Yum! is present almost everywhere and there are a few reasons worth pointing out about why it is an interesting pick:
· The China division offers spectacular growth potential in its two leading brands, KFC and Pizza Hut. A 15% growth is expected from this segment in the next five years according to the last YUM investors conference. Yum! has more than 97% of its restaurants in China under near-record operational performance.
· Yum! is expecting to attract an emerging middle-class in China. The deal with Little Group Limited to purchase the Chinese chain of hot pot restaurants will leverage its presence in the country.
· Apart from China, the company is looking for opportunities in other markets such as India, Russia, France and Africa.
· 75% of its operating profit will be coming from China by 2015.
· It has a key growth driver: overseas expansion in emerging economies.That driver will continue for many years because emerging markets growth is a secular story.
· Yum! has restarted with its franchising program. This is based on a de-risking strategy it is putting in place to provide low-risk opportunities to boost returns.
· The company is very interested in enhancing shareholders' return. Actually, its target involves a dividend payout ratio of 35% on average.
· Unique and capable management with proven experience in China and other emerging markets economies.
Sara Senatore, restaurant industry analyst with Bernstein Research says, “Yum reflects its intent to be the leading brand in every significant category among restaurants in China and across the world with its expansion program.”
Of course, every move has its risks and Yum is not unfamiliar with them.
One of the major risks that may challenge Yum is the increase in food costs, thus bringing general commodity inflation.
Although management has acknowledged that the YRI division may not suffer from this rise due to the fact that it is mostly franchised, margins will still be under pressure.
Another risk that Yum is prepared to face is high wage inflation in China and a decrease in U.S. sales. Furthermore, many of the brands will suffer a decline in sales, even Taco Bell, the most profitable one. In this case in particular, Taco Bell has been affected by a lawsuit brought on the content and quality of beef products. Although the plaintiff voluntarily dismissed the allegation, consumers may have a negative perception of the brand.
The periods to come will be hard, but nothing beyond Yum's control. Actually, last quarter’s results clearly show that Yum can handle this.
In terms of sales, they increased by 29% in Yum Restaurants International in China and 13% in the other emerging markets, particularly in Russia.

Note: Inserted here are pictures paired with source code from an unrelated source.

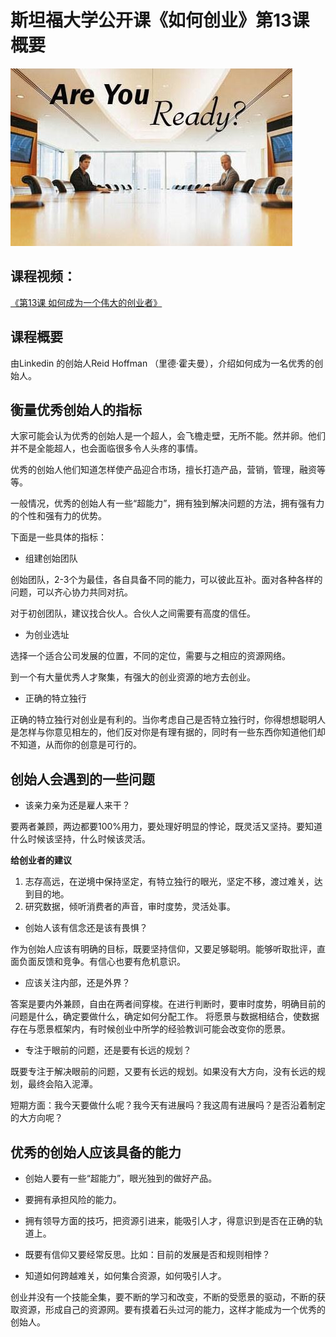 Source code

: # 斯坦福大学公开课《如何创业》第13课 概要

![](imgs/13.jpg)

## 课程视频：
[《第13课 如何成为一个伟大的创业者》](http://open.163.com/movie/2014/9/8/9/MA8CUF9DQ_MA9U8TG89.html)

## 课程概要
由Linkedin 的创始人Reid Hoffman （里德·霍夫曼），介绍如何成为一名优秀的创始人。

## 衡量优秀创始人的指标
大家可能会认为优秀的创始人是一个超人，会飞檐走壁，无所不能。然并卵。他们并不是全能超人，也会面临很多令人头疼的事情。

优秀的创始人他们知道怎样使产品迎合市场，擅长打造产品，营销，管理，融资等等。

一般情况，优秀的创始人有一些“超能力”，拥有独到解决问题的方法，拥有强有力的个性和强有力的优势。

下面是一些具体的指标：

* 组建创始团队

创始团队，2-3个为最佳，各自具备不同的能力，可以彼此互补。面对各种各样的问题，可以齐心协力共同对抗。

对于初创团队，建议找合伙人。合伙人之间需要有高度的信任。

* 为创业选址

选择一个适合公司发展的位置，不同的定位，需要与之相应的资源网络。

到一个有大量优秀人才聚集，有强大的创业资源的地方去创业。

* 正确的特立独行

正确的特立独行对创业是有利的。当你考虑自己是否特立独行时，你得想想聪明人是怎样与你意见相左的，他们反对你是有理有据的，同时有一些东西你知道他们却不知道，从而你的创意是可行的。

## 创始人会遇到的一些问题

* 该亲力亲为还是雇人来干？ 

要两者兼顾，两边都要100%用力，要处理好明显的悖论，既灵活又坚持。要知道什么时候该坚持，什么时候该灵活。

**给创业者的建议**
1. 志存高远，在逆境中保持坚定，有特立独行的眼光，坚定不移，渡过难关，达到目的地。
2. 研究数据，倾听消费者的声音，审时度势，灵活处事。

* 创始人该有信念还是该有畏惧？

作为创始人应该有明确的目标，既要坚持信仰，又要足够聪明。能够听取批评，直面负面反馈和竞争。有信心也要有危机意识。

* 应该关注内部，还是外界？

答案是要内外兼顾，自由在两者间穿梭。在进行判断时，要审时度势，明确目前的问题是什么，确定要做什么，确定如何分配工作。
将愿景与数据相结合，使数据存在与愿景框架内，有时候创业中所学的经验教训可能会改变你的愿景。

* 专注于眼前的问题，还是要有长远的规划？

既要专注于解决眼前的问题，又要有长远的规划。如果没有大方向，没有长远的规划，最终会陷入泥潭。

短期方面：我今天要做什么呢？我今天有进展吗？我这周有进展吗？是否沿着制定的大方向呢？


## 优秀的创始人应该具备的能力

* 创始人要有一些“超能力”，眼光独到的做好产品。

* 要拥有承担风险的能力。

* 拥有领导方面的技巧，把资源引进来，能吸引人才，得意识到是否在正确的轨道上。

* 既要有信仰又要经常反思。比如：目前的发展是否和规则相悖？

* 知道如何跨越难关，如何集合资源，如何吸引人才。

创业并没有一个技能全集，要不断的学习和改变，不断的受愿景的驱动，不断的获取资源，形成自己的资源网。要有摸着石头过河的能力，这样才能成为一个优秀的创始人。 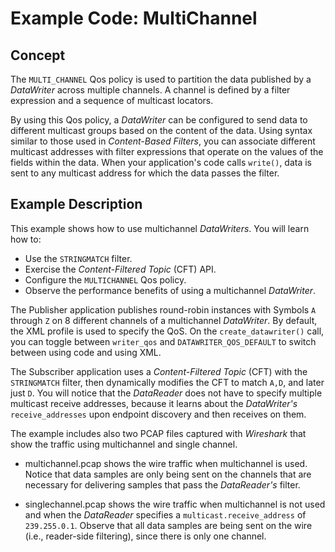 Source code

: # Example Code: MultiChannel

## Concept
The `MULTI_CHANNEL` Qos policy is used to partition the data published by a
*DataWriter* across multiple channels. A channel is defined by a filter
expression and a sequence of multicast locators.

By using this Qos policy, a *DataWriter* can be configured to send data to
different multicast groups based on the content of the data. Using syntax
similar to those used in *Content-Based Filters*, you can associate different
multicast addresses with filter expressions that operate on the values of the
fields within the data. When your application's code calls `write()`, data is
sent to any multicast address for which the data passes the filter.

## Example Description
This example shows how to use multichannel *DataWriters*. You will learn how to:

* Use the `STRINGMATCH` filter.
* Exercise the *Content-Filtered Topic* (CFT) API.
* Configure the `MULTICHANNEL` Qos policy.
* Observe the performance benefits of using a multichannel *DataWriter*.

The Publisher application publishes round-robin instances with Symbols `A`
through `Z` on 8 different channels of a multichannel *DataWriter*. By default,
the XML profile is used to specify the QoS. On the `create_datawriter()` call,
you can toggle between `writer_qos` and `DATAWRITER_QOS_DEFAULT` to
switch between using code and using XML.

The Subscriber application uses a *Content-Filtered Topic* (CFT) with the
`STRINGMATCH` filter, then dynamically modifies the CFT to match `A,D`,
and later just `D`. You will notice that the *DataReader* does not have to
specify multiple multicast receive addresses, because it learns about the
*DataWriter's* `receive_addresses` upon endpoint discovery and then receives
on them.

The example includes also two PCAP files captured with *Wireshark* that
show the traffic using multichannel and single channel.

* multichannel.pcap shows the wire traffic when multichannel is used.
  Notice that data samples are only being sent on the channels that
  are necessary for delivering samples that pass the *DataReader's* filter.

* singlechannel.pcap shows the wire traffic when multichannel is not
  used and when the *DataReader* specifies a `multicast.receive_address` of
  `239.255.0.1`. Observe that all data samples are being sent on the wire
  (i.e., reader-side filtering), since there is only one channel.
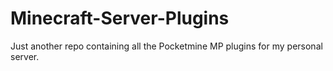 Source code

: # Minecraft-Server-Plugins

Just another repo containing all the Pocketmine MP plugins for my personal server.
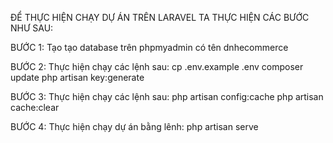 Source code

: ĐỂ THỰC HIỆN CHẠY DỰ ÁN TRÊN LARAVEL TA THỰC HIỆN CÁC BƯỚC NHƯ SAU:

BƯỚC 1: Tạo tạo database trên phpmyadmin có tên dnhecommerce

BƯỚC 2: Thực hiện chạy các lệnh sau:
    cp .env.example .env
    composer update
    php artisan key:generate

BƯỚC 3: Thực hiện chạy các lệnh sau:
    php artisan config:cache
    php artisan cache:clear

BƯỚC 4: Thực hiện chạy dự án bằng lênh:
    php artisan serve
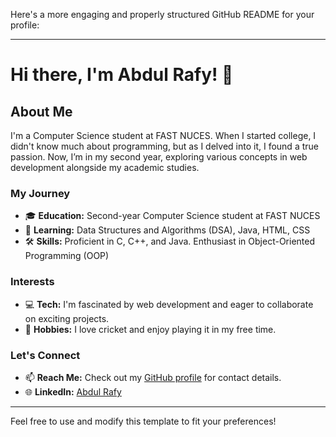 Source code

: Here's a more engaging and properly structured GitHub README for your profile:

---

# Hi there, I'm Abdul Rafy! 👋

## About Me

I'm a Computer Science student at FAST NUCES. When I started college, I didn't know much about programming, but as I delved into it, I found a true passion. Now, I’m in my second year, exploring various concepts in web development alongside my academic studies.

### My Journey
- 🎓 **Education:** Second-year Computer Science student at FAST NUCES
- 🌱 **Learning:** Data Structures and Algorithms (DSA), Java, HTML, CSS
- 🛠️ **Skills:** Proficient in C, C++, and Java. Enthusiast in Object-Oriented Programming (OOP)

### Interests
- 💻 **Tech:** I'm fascinated by web development and eager to collaborate on exciting projects.
- 🏏 **Hobbies:** I love cricket and enjoy playing it in my free time.

### Let's Connect
- 📫 **Reach Me:** Check out my [GitHub profile](https://github.com/Abdul-Rafy2005) for contact details.
- 🌐 **LinkedIn:** [Abdul Rafy](https://www.linkedin.com/in/abdul-rafy-b11829315)

---

Feel free to use and modify this template to fit your preferences!
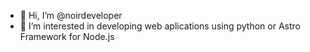 - 👋 Hi, I’m @noirdeveloper
- 👀 I’m interested in developing web aplications using python or Astro Framework for Node.js
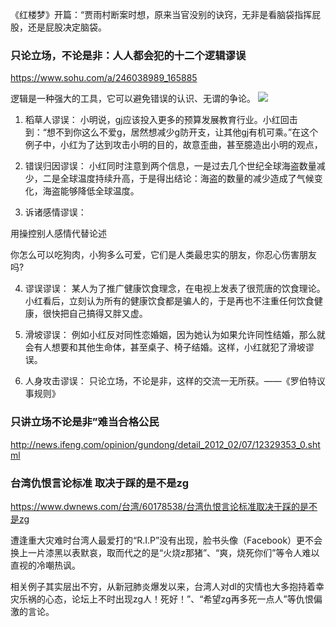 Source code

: 《红楼梦》开篇：“贾雨村断案时想，原来当官没别的诀窍，无非是看脑袋指挥屁股，还是屁股决定脑袋。

### 只论立场，不论是非：人人都会犯的十二个逻辑谬误
https://www.sohu.com/a/246038989_165885

逻辑是一种强大的工具，它可以避免错误的认识、无谓的争论。
![](http://5b0988e595225.cdn.sohucs.com/images/20180809/934585b60cd44ad8acbdbaacd429a1c3.jpeg)

1. 稻草人谬误：
小明说，gj应该投入更多的预算发展教育行业。小红回击到：“想不到你这么不爱g，居然想减少g防开支，让其他gj有机可乘。”在这个例子中，小红为了达到攻击小明的目的，故意歪曲，甚至臆造出小明的观点，

2. 错误归因谬误：
小红同时注意到两个信息，一是过去几个世纪全球海盗数量减少，二是全球温度持续升高，于是得出结论：海盗的数量的减少造成了气候变化，海盗能够降低全球温度。

3. 诉诸感情谬误：

用操控别人感情代替论述

你怎么可以吃狗肉，小狗多么可爱，它们是人类最忠实的朋友，你忍心伤害朋友吗?

4. 谬误谬误：
某人为了推广健康饮食理念，在电视上发表了很荒唐的饮食理论。小红看后，立刻认为所有的健康饮食都是骗人的，于是再也不注重任何饮食健康，很快把自己搞得又胖又虚。

5. 滑坡谬误：
例如小红反对同性恋婚姻，因为她认为如果允许同性结婚，那么就会有人想要和其他生命体，甚至桌子、椅子结婚。这样，小红就犯了滑坡谬误。

6. 人身攻击谬误：
只论立场，不论是非，这样的交流一无所获。——《罗伯特议事规则》

### 只讲立场不论是非”难当合格公民
http://news.ifeng.com/opinion/gundong/detail_2012_02/07/12329353_0.shtml

### 台湾仇恨言论标准 取决于踩的是不是zg
https://www.dwnews.com/台湾/60178538/台湾仇恨言论标准取决于踩的是不是zg

遭逢重大灾难时台湾人最爱打的“R.I.P”没有出现，脸书头像（Facebook）更不会换上一片漆黑以表默哀，取而代之的是“火烧z那猪”、“爽，烧死你们”等令人难以直视的冷嘲热讽。

相关例子其实层出不穷，从新冠肺炎爆发以来，台湾人对dl的灾情也大多抱持着幸灾乐祸的心态，论坛上不时出现zg人！死好！”、“希望zg再多死一点人”等仇恨偏激的言论。
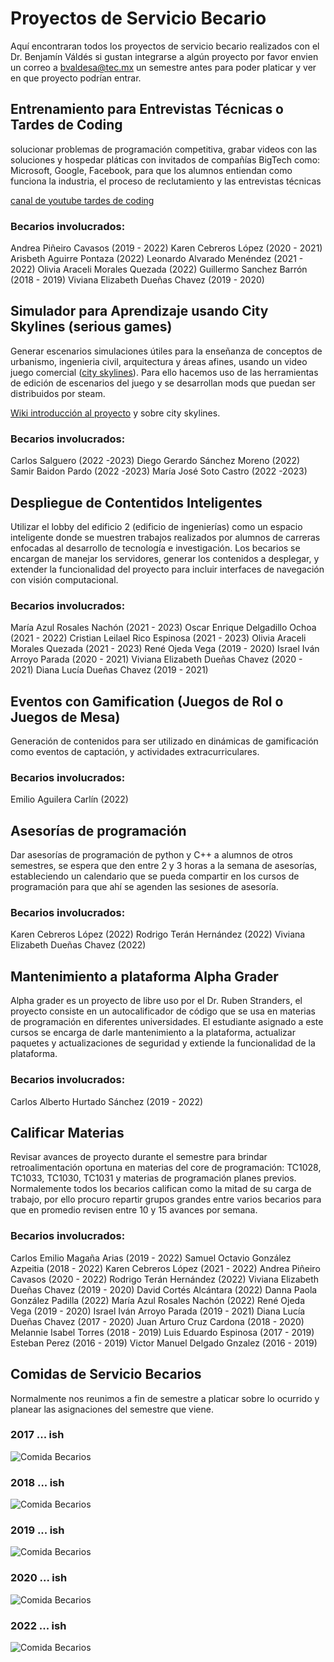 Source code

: # Proyectos de Servicio Becario 

Aquí encontraran todos los proyectos de servicio becario realizados con el Dr. Benjamín Váldés si gustan integrarse a algún proyecto por favor envien un correo a bvaldesa@tec.mx un semestre antes para poder platicar y ver en que proyecto podrían entrar.

## Entrenamiento para Entrevistas Técnicas o Tardes de Coding

solucionar problemas de programación competitiva, grabar videos con las soluciones y hospedar pláticas con invitados de compañías BigTech como: Microsoft, Google, Facebook, para que los alumnos entiendan como funciona la industria, el proceso de reclutamiento y las entrevistas técnicas

[canal de youtube tardes de coding](https://www.youtube.com/channel/UCaDLn1cv__Xz93lhLpLCKWw)

### Becarios involucrados:
Andrea Piñeiro Cavasos (2019 - 2022)
Karen Cebreros López  (2020 - 2021)
Arisbeth Aguirre Pontaza (2022)
Leonardo Alvarado Menéndez  (2021 - 2022)
Olivia Araceli Morales Quezada (2022)
Guillermo Sanchez Barrón (2018 - 2019)
Viviana Elizabeth Dueñas Chavez (2019 - 2020)

## Simulador para Aprendizaje usando City Skylines  (serious games)

Generar escenarios simulaciones útiles para la enseñanza de conceptos de urbanismo, ingenieria civil, arquitectura y áreas afines, usando un video juego comercial ([city skylines](https://store.steampowered.com/app/255710/Cities_Skylines/)). Para ello hacemos uso de las herramientas de edición de escenarios del juego y se desarrollan mods que puedan ser distribuidos por steam.

[Wiki introducción al proyecto](https://nine-vinca-8ca.notion.site/WIKI-COMO-JUGAR-CITY-SKYLINES-Y-SOBREVIVIR-EN-EL-INTENTO-d833a3f2544745b0b6e967a779eeff5a) y sobre city skylines.

### Becarios involucrados: 
Carlos Salguero (2022 -2023)
Diego Gerardo Sánchez Moreno (2022)
Samir Baidon Pardo (2022 -2023)
María José Soto Castro (2022 -2023)


## Despliegue de Contentidos Inteligentes 

Utilizar el lobby del edificio 2 (edificio de ingenierías) como un espacio inteligente donde se muestren trabajos realizados por alumnos de carreras enfocadas al desarrollo de tecnología e investigación. Los becarios se encargan de manejar los servidores, generar los contenidos a desplegar, y extender la funcionalidad del proyecto para incluir interfaces de navegación con visión computacional.

### Becarios involucrados: 
María Azul Rosales Nachón (2021 - 2023)
Oscar Enrique Delgadillo Ochoa (2021 - 2022)
Cristian Leilael Rico Espinosa (2021 - 2023)
Olivia Araceli Morales Quezada (2021 - 2023)
René Ojeda Vega (2019 - 2020)
Israel Iván Arroyo Parada (2020 - 2021)
Viviana Elizabeth Dueñas Chavez (2020 - 2021)
Diana Lucía Dueñas Chavez (2019 - 2021)

## Eventos con Gamification (Juegos de Rol o Juegos de Mesa)

Generación de contenidos para ser utilizado en dinámicas de gamificación como eventos de captación, y actividades extracurriculares.

### Becarios involucrados: 
Emilio Aguilera Carlín (2022)


## Asesorías de programación

Dar asesorías de programación de python y C++ a alumnos de otros semestres, se espera que den entre 2 y 3 horas a la semana de asesorías, estableciendo un calendario que se pueda compartir en los cursos de programación para que ahí se agenden las sesiones de asesoría.  

### Becarios involucrados:
Karen Cebreros López (2022)
Rodrigo Terán Hernández (2022)
Viviana Elizabeth Dueñas Chavez (2022)

## Mantenimiento a plataforma Alpha Grader

Alpha grader es un proyecto de libre uso por el Dr. Ruben Stranders, el proyecto consiste en un autocalificador de código que se usa en materias de programación en diferentes universidades. El estudiante asignado a este cursos se encarga de darle mantenimiento a la plataforma, actualizar paquetes y actualizaciones de seguridad y extiende la funcionalidad de la plataforma. 

### Becarios involucrados:
Carlos Alberto Hurtado Sánchez (2019 - 2022)


## Calificar Materias

Revisar avances de proyecto durante el semestre para brindar retroalimentación oportuna en materias del core de programación: TC1028, TC1033, TC1030, TC1031 y materias de programación planes previos. Normalemente todos los becarios califican como la mitad de su carga de trabajo, por ello procuro repartir grupos grandes entre varios becarios para que en promedio revisen entre 10 y 15 avances por semana. 

### Becarios involucrados:
Carlos Emilio Magaña Arias (2019 - 2022)
Samuel Octavio González Azpeitia (2018 - 2022)
Karen Cebreros López (2021 - 2022)
Andrea Piñeiro Cavasos (2020 - 2022)
Rodrigo Terán Hernández (2022)
Viviana Elizabeth Dueñas Chavez (2019 - 2020)
David Cortés Alcántara (2022)
Danna Paola González Padilla (2022)
María Azul Rosales Nachón (2022)
René Ojeda Vega (2019 - 2020)
Israel Iván Arroyo Parada (2019 - 2021)
Diana Lucía Dueñas Chavez (2017 - 2020)
Juan Arturo Cruz Cardona (2018 - 2020)
Melannie Isabel Torres (2018 - 2019)
Luis Eduardo Espinosa (2017 - 2019)
Esteban Perez (2016 - 2019)
Victor Manuel Delgado Gnzalez (2016 - 2019)

## Comidas de Servicio Becarios
Normalmente nos reunimos a fin de semestre a platicar sobre lo ocurrido y planear las asignaciones del semestre que viene. 

### 2017  ... ish
![Comida Becarios](images/2017.jpg)

### 2018  ... ish
![Comida Becarios](https://github.com/benjaminva/Becarios/blob/main/images/2018.jpg)

### 2019 ... ish
![Comida Becarios](https://github.com/benjaminva/Becarios/blob/main/images/2019.jpg)

### 2020 ... ish
![Comida Becarios](https://github.com/benjaminva/Becarios/blob/main/images/2020.jpg)

### 2022 ... ish
![Comida Becarios](https://github.com/benjaminva/Becarios/blob/main/images/2022.jpg)
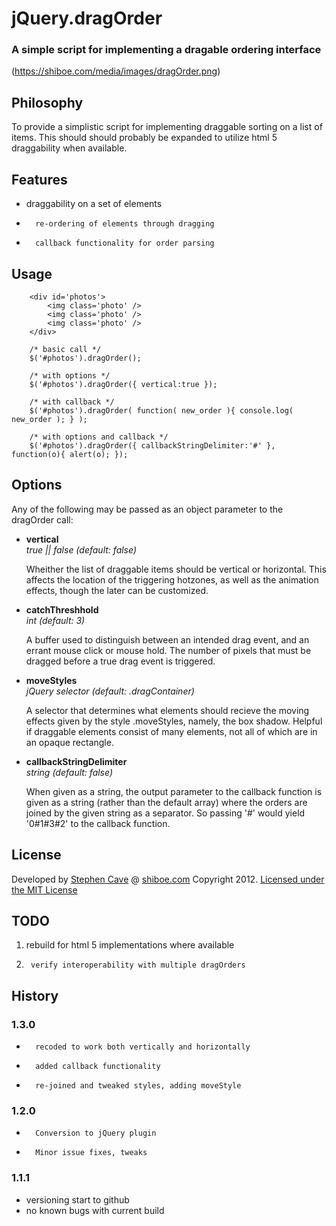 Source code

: 
# 	jQuery.dragOrder
### A simple script for implementing a dragable ordering interface
(https://shiboe.com/media/images/dragOrder.png)

## 	Philosophy
To provide a simplistic script for implementing draggable sorting on a list of items. 
This should should probably be expanded to utilize html 5 draggability when available. 

## 	Features
*	draggability on a set of elements
*       re-ordering of elements through dragging
*       callback functionality for order parsing

##      Usage

        <div id='photos'>
            <img class='photo' />
            <img class='photo' />
            <img class='photo' />
        </div>

        /* basic call */
        $('#photos').dragOrder();

        /* with options */
        $('#photos').dragOrder({ vertical:true });

        /* with callback */
        $('#photos').dragOrder( function( new_order ){ console.log( new_order ); } );

        /* with options and callback */
        $('#photos').dragOrder({ callbackStringDelimiter:'#' }, function(o){ alert(o); });

##      Options
Any of the following may be passed as an object parameter to the dragOrder call:
<ul>
<li><b>vertical</b><br><i>true || false (default: false)</i>
<p>Wheither the list of draggable items should be vertical or horizontal. This affects the location of the triggering hotzones, as well as the animation effects, though the later can be customized.</p>

<li><b>catchThreshhold</b><br><i>int (default: 3)</i>
<p>A buffer used to distinguish between an intended drag event, and an errant mouse click or mouse hold. The number of pixels that must be dragged before a true drag event is triggered.</p>

<li><b>moveStyles</b><br><i>jQuery selector (default: .dragContainer)</i> 
<p>A selector that determines what elements should recieve the moving effects given by the style .moveStyles, namely, the box shadow. Helpful if draggable elements consist of many elements, not all of which are in an opaque rectangle.</p>

<li><b>callbackStringDelimiter</b><br><i>string (default: false)</i>
<p>When given as a string, the output parameter to the callback function is given as a string (rather than the default array) where the orders are joined by the given string as a separator. So passing '#' would yield '0#1#3#2' to the callback function.</p>
</ul>

## 	License
Developed by [Stephen Cave](sccave@gmail.com) @ [shiboe.com](http://shiboe.com) Copyright 2012. 
[Licensed under the MIT License](http://opensource.org/licenses/mit-license.php)

##	TODO
1.	rebuild for html 5 implementations where available
2.      verify interoperability with multiple dragOrders

## 	History
### 1.3.0
*       recoded to work both vertically and horizontally
*       added callback functionality
*       re-joined and tweaked styles, adding moveStyle

### 1.2.0
*       Conversion to jQuery plugin
*       Minor issue fixes, tweaks

### 1.1.1
* 	versioning start to github
* 	no known bugs with current build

Taco Bell has recovered from the negative view it has had with the publicity issues, although management has recorded a store sale decline of 2%. Something similar has happened with Pizza Hut and KFC U.S., where sales contracted 3%.
Management considers that it needs to implement more aggressive measures to put the company on the right path in the U.S..
As it has been mentioned before, Yum is likely to face food cost increases next year, thus putting pressure on operating margins. Nevertheless, its presence in emerging market economies will surely enable Yum to achieve high-teens operating margins over the next decade.
Management is extremely focused on how Yum will perform in the years to come, particularly considering all the efforts and improvements it has achieved to date. David Novak, CEO and chairman of Yum has always had growth and profitability as the company’s cornerstone.
The advantage is that he knows the company very well. Indeed he has been involved since 1997.
Speaking about management in general, senior executives and board members collectively only own 3% of the fully diluted outstanding shares. This is sufficient to match their interests with those of shareholders.
An interesting tip about management is that it has adopted several shareholder-friendly stewardship practices in the past years.
Generally speaking, I consider YUM fair value estimate is $57 per share, which represents P/E multiple of 17 times, value/EBITDA of 11 times and free cash flow yield of 5%. YUM is not cheap on a valuation perspective but if markets deteriorate from the European situation and emerging markets sell-off, the stock could offer attractive entry levels between the 50-48 level.
Despite the macro inflation headwinds and the fact that management foresees a slowing growth if emerging markets economies decelerate, Yum is in sound financial shape. Furthermore, with the refranchising efforts in the U.S. and the expansion strategy in China, operating margins will improve to nearly 18% which will allow for improving operational results in the medium term.
These are the current Guru holdings:
It seems that almost every Guru thought that YUM trading in the mid/high 50s is not cheap if I guide from the evidence that Steve Mandel, Mason Hawkins and Ruane Cunniff reduced their YUM position in the last quarter. Other Gurus did that too in the Second Quarter, for example, George Soros and Andreas Halvorsen sold all their positions in the quarter ended in 06/30/2011.
The Yum! story is very interesting and I will add to my positions if the stock corrects to the low $50s, as it did some months ago. As Buffett always says, it is important what you buy and the price you pay. Both quality and good price must be in tandem.